═══ SUPPLIED DATA

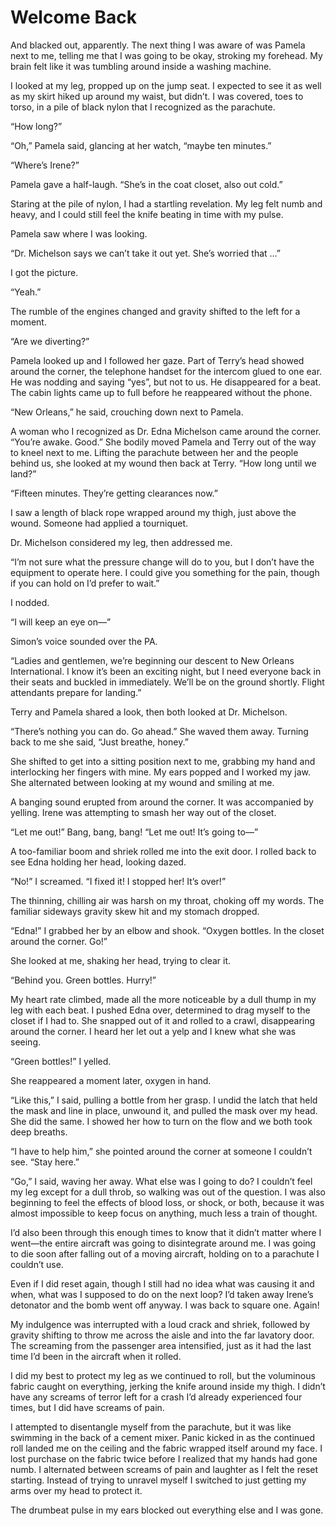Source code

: # Welcome Back

And blacked out, apparently.
The next thing I was aware of was Pamela next to me, telling me that I was going to be okay, stroking my forehead.
My brain felt like it was tumbling around inside a washing machine.

I looked at my leg, propped up on the jump seat.
I expected to see it as well as my skirt hiked up around my waist, but didn’t.
I was covered, toes to torso, in a pile of black nylon that I recognized as the parachute.

“How long?”

“Oh,” Pamela said, glancing at her watch, “maybe ten minutes.”

“Where’s Irene?”

Pamela gave a half-laugh.
“She’s in the coat closet, also out cold.”

Staring at the pile of nylon, I had a startling revelation.
My leg felt numb and heavy, and I could still feel the knife beating in time with my pulse.

Pamela saw where I was looking.

“Dr. Michelson says we can’t take it out yet.
She’s worried that …”

I got the picture.

“Yeah.”

The rumble of the engines changed and gravity shifted to the left for a moment.

“Are we diverting?”

Pamela looked up and I followed her gaze.
Part of Terry’s head showed around the corner, the telephone handset for the intercom glued to one ear.
He was nodding and saying “yes”, but not to us.
He disappeared for a beat.
The cabin lights came up to full before he reappeared without the phone.

“New Orleans,” he said, crouching down next to Pamela.

A woman who I recognized as Dr. Edna Michelson came around the corner.
“You’re awake.
Good.”
She bodily moved Pamela and Terry out of the way to kneel next to me.
Lifting the parachute between her and the people behind us, she looked at my wound then back at Terry.
“How long until we land?”

“Fifteen minutes.
They’re getting clearances now.”

I saw a length of black rope wrapped around my thigh, just above the wound.
Someone had applied a tourniquet.

Dr. Michelson considered my leg, then addressed me.

“I’m not sure what the pressure change will do to you, but I don’t have the equipment to operate here.
I could give you something for the pain, though if you can hold on I’d prefer to wait.”

I nodded.

“I will keep an eye on—”

Simon’s voice sounded over the PA.

“Ladies and gentlemen, we’re beginning our descent to New Orleans International.
I know it’s been an exciting night, but I need everyone back in their seats and buckled in immediately.
We’ll be on the ground shortly.
Flight attendants prepare for landing.”

Terry and Pamela shared a look, then both looked at Dr. Michelson.

“There’s nothing you can do.
Go ahead.”
She waved them away.
Turning back to me she said, “Just breathe, honey.”

She shifted to get into a sitting position next to me, grabbing my hand and interlocking her fingers with mine.
My ears popped and I worked my jaw.
She alternated between looking at my wound and smiling at me.

A banging sound erupted from around the corner.
It was accompanied by yelling.
Irene was attempting to smash her way out of the closet.

“Let me out!”
Bang, bang, bang!
“Let me out!
It’s going to—”

A too-familiar boom and shriek rolled me into the exit door.
I rolled back to see Edna holding her head, looking dazed.

“No!” I screamed.
“I fixed it!
I stopped her!
It’s over!”

The thinning, chilling air was harsh on my throat, choking off my words.
The familiar sideways gravity skew hit and my stomach dropped.

“Edna!”
I grabbed her by an elbow and shook.
“Oxygen bottles.
In the closet around the corner.
Go!”

She looked at me, shaking her head, trying to clear it.

“Behind you.
Green bottles.
Hurry!”

My heart rate climbed, made all the more noticeable by a dull thump in my leg with each beat.
I pushed Edna over, determined to drag myself to the closet if I had to.
She snapped out of it and rolled to a crawl, disappearing around the corner.
I heard her let out a yelp and I knew what she was seeing.

“Green bottles!” I yelled.

She reappeared a moment later, oxygen in hand.

“Like this,” I said, pulling a bottle from her grasp.
I undid the latch that held the mask and line in place, unwound it, and pulled the mask over my head.
She did the same.
I showed her how to turn on the flow and we both took deep breaths.

“I have to help him,” she pointed around the corner at someone I couldn’t see.
“Stay here.”

“Go,” I said, waving her away.
What else was I going to do?
I couldn’t feel my leg except for a dull throb, so walking was out of the question.
I was also beginning to feel the effects of blood loss, or shock, or both, because it was almost impossible to keep focus on anything, much less a train of thought.

I’d also been through this enough times to know that it didn’t matter where I went—the entire aircraft was going to disintegrate around me.
I was going to die soon after falling out of a moving aircraft, holding on to a parachute I couldn’t use.

Even if I did reset again, though I still had no idea what was causing it and when, what was I supposed to do on the next loop?
I’d taken away Irene’s detonator and the bomb went off anyway.
I was back to square one.
Again!

My indulgence was interrupted with a loud crack and shriek, followed by gravity shifting to throw me across the aisle and into the far lavatory door.
The screaming from the passenger area intensified, just as it had the last time I’d been in the aircraft when it rolled.

I did my best to protect my leg as we continued to roll, but the voluminous fabric caught on everything, jerking the knife around inside my thigh.
I didn’t have any screams of terror left for a crash I’d already experienced four times, but I did have screams of pain.

I attempted to disentangle myself from the parachute, but it was like swimming in the back of a cement mixer.
Panic kicked in as the continued roll landed me on the ceiling and the fabric wrapped itself around my face.
I lost purchase on the fabric twice before I realized that my hands had gone numb.
I alternated between screams of pain and laughter as I felt the reset starting.
Instead of trying to unravel myself I switched to just getting my arms over my head to protect it.

The drumbeat pulse in my ears blocked out everything else and I was gone.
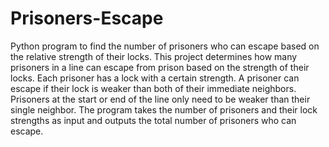 # Prisoners-Escape
Python program to find the number of prisoners who can escape based on the relative strength of their locks.
This project determines how many prisoners in a line can escape from prison based on the strength of their locks. 
Each prisoner has a lock with a certain strength. A prisoner can escape if their lock is weaker than both of their immediate neighbors. 
Prisoners at the start or end of the line only need to be weaker than their single neighbor. 
The program takes the number of prisoners and their lock strengths as input and outputs the total number of prisoners who can escape.
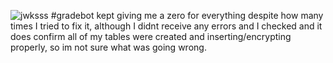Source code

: ![jwksss](https://github.com/byron36e/JWKS3/assets/77745888/6052ec3d-964e-4994-ac31-b46855bcf823)
#gradebot kept giving me a zero for everything despite how many times I tried to fix it, although I didnt receive any errors and I checked and it does confirm all of my tables were created and inserting/encrypting properly, so im not sure what was going wrong.
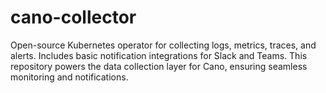 # cano-collector

Open-source Kubernetes operator for collecting logs, metrics, traces, and alerts. Includes basic notification
integrations for Slack and Teams. This repository powers the data collection layer for Cano, ensuring seamless
monitoring and notifications.
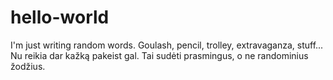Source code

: # hello-world

I'm just writing random words. Goulash, pencil, trolley, extravaganza, stuff...
Nu reikia dar kažką pakeist gal. Tai sudėti prasmingus, o ne randominius žodžius.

══════

Please reproduce the lines from the line with "I saw a length" to the line with "She waved them away.", both ends included, exactly as they appear above.

I saw a length of black rope wrapped around my thigh, just above the wound.
Someone had applied a tourniquet.

Dr. Michelson considered my leg, then addressed me.

“I’m not sure what the pressure change will do to you, but I don’t have the equipment to operate here.
I could give you something for the pain, though if you can hold on I’d prefer to wait.”

I nodded.

“I will keep an eye on—”

Simon’s voice sounded over the PA.

“Ladies and gentlemen, we’re beginning our descent to New Orleans International.
I know it’s been an exciting night, but I need everyone back in their seats and buckled in immediately.
We’ll be on the ground shortly.
Flight attendants prepare for landing.”

Terry and Pamela shared a look, then both looked at Dr. Michelson.

“There’s nothing you can do.
Go ahead.”
She waved them away.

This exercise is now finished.